**AIM OF THE EXERCISE**: Quote exactly and only this range of lines in the data below: the line that holds "В контексте микросервисов" to the line that holds "В контексте IIOT", both included.

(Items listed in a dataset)
━━━━
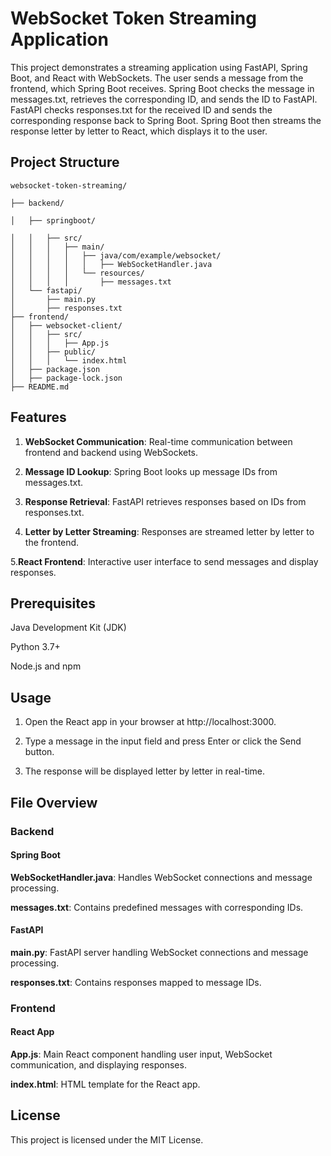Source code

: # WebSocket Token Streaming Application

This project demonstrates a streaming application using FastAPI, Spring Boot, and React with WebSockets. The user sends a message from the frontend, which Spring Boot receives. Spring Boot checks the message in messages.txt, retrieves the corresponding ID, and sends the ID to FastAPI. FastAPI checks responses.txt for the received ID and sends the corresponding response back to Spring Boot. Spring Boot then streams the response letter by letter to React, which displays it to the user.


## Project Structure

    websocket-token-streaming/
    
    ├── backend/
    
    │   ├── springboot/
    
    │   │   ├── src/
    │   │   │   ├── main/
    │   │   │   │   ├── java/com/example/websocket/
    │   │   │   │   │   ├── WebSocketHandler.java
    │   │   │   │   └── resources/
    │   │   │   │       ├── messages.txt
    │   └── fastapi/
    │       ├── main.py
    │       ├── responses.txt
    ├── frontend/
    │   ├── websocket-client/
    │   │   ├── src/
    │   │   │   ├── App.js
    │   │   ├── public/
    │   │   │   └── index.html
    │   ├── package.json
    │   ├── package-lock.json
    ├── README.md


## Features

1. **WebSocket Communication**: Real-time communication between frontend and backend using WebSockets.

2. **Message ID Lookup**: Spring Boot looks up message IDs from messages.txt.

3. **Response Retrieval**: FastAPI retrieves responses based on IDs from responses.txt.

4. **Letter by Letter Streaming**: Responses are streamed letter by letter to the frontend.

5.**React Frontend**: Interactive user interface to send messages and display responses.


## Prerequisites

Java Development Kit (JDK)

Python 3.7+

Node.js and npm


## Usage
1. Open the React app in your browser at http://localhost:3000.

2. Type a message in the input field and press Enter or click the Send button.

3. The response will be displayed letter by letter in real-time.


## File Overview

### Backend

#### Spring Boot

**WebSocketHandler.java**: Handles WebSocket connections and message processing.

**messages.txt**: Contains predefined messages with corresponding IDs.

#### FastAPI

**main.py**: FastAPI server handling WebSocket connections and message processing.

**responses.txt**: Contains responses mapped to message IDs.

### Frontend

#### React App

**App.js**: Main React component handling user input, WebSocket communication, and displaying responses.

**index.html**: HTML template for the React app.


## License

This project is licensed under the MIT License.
━━━━
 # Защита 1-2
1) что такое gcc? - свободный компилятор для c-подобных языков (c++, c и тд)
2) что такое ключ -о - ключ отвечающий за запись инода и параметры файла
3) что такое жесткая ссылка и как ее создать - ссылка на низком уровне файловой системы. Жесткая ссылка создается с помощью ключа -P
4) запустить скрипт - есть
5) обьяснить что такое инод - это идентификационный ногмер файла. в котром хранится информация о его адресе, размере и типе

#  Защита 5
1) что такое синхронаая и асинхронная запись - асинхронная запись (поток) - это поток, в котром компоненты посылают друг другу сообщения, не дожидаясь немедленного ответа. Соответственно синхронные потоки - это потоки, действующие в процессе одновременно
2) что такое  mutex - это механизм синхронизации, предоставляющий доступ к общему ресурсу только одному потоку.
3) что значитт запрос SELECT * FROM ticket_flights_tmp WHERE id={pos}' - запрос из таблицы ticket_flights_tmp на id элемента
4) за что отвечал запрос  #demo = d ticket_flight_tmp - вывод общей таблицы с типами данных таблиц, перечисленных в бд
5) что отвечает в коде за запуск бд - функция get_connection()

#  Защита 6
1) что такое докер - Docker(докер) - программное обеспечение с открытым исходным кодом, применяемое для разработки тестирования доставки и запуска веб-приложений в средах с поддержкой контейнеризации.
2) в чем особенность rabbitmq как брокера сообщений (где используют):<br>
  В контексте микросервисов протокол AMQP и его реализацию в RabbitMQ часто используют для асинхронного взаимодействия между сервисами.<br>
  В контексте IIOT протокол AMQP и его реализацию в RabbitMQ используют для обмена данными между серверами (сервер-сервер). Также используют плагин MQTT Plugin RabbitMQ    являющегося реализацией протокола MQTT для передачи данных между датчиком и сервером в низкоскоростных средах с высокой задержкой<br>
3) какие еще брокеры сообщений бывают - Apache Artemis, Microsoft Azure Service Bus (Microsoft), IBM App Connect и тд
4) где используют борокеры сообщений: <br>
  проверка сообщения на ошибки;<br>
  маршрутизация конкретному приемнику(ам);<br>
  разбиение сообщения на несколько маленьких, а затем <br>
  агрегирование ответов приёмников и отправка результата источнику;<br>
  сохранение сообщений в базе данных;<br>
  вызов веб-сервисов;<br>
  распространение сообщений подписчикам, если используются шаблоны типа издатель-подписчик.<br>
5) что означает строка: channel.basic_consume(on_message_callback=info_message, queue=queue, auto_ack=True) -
━━━━
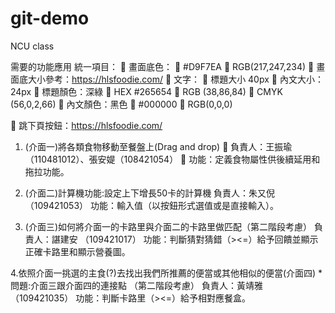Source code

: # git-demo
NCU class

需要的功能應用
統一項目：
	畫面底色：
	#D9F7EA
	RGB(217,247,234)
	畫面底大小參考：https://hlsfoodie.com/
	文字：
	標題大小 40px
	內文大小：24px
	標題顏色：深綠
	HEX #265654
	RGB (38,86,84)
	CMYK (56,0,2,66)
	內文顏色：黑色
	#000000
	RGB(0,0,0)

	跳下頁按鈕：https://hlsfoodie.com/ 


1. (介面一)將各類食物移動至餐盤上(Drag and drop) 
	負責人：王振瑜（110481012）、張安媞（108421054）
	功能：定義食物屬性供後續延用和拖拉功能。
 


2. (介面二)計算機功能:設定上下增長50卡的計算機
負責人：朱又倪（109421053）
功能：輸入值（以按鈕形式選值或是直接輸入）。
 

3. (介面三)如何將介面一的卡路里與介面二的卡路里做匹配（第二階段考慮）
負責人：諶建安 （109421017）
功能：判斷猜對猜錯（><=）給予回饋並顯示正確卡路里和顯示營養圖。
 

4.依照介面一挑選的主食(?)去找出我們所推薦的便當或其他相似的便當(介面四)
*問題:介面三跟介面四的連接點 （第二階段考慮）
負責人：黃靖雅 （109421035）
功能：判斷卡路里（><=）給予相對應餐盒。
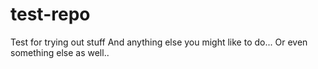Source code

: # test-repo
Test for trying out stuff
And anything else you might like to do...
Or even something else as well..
━━━━
**EXERCISE SOLUTION**:
  В контексте микросервисов протокол AMQP и его реализацию в RabbitMQ часто используют для асинхронного взаимодействия между сервисами.<br>
  В контексте IIOT протокол AMQP и его реализацию в RabbitMQ используют для обмена данными между серверами (сервер-сервер). Также используют плагин MQTT Plugin RabbitMQ    являющегося реализацией протокола MQTT для передачи данных между датчиком и сервером в низкоскоростных средах с высокой задержкой<br>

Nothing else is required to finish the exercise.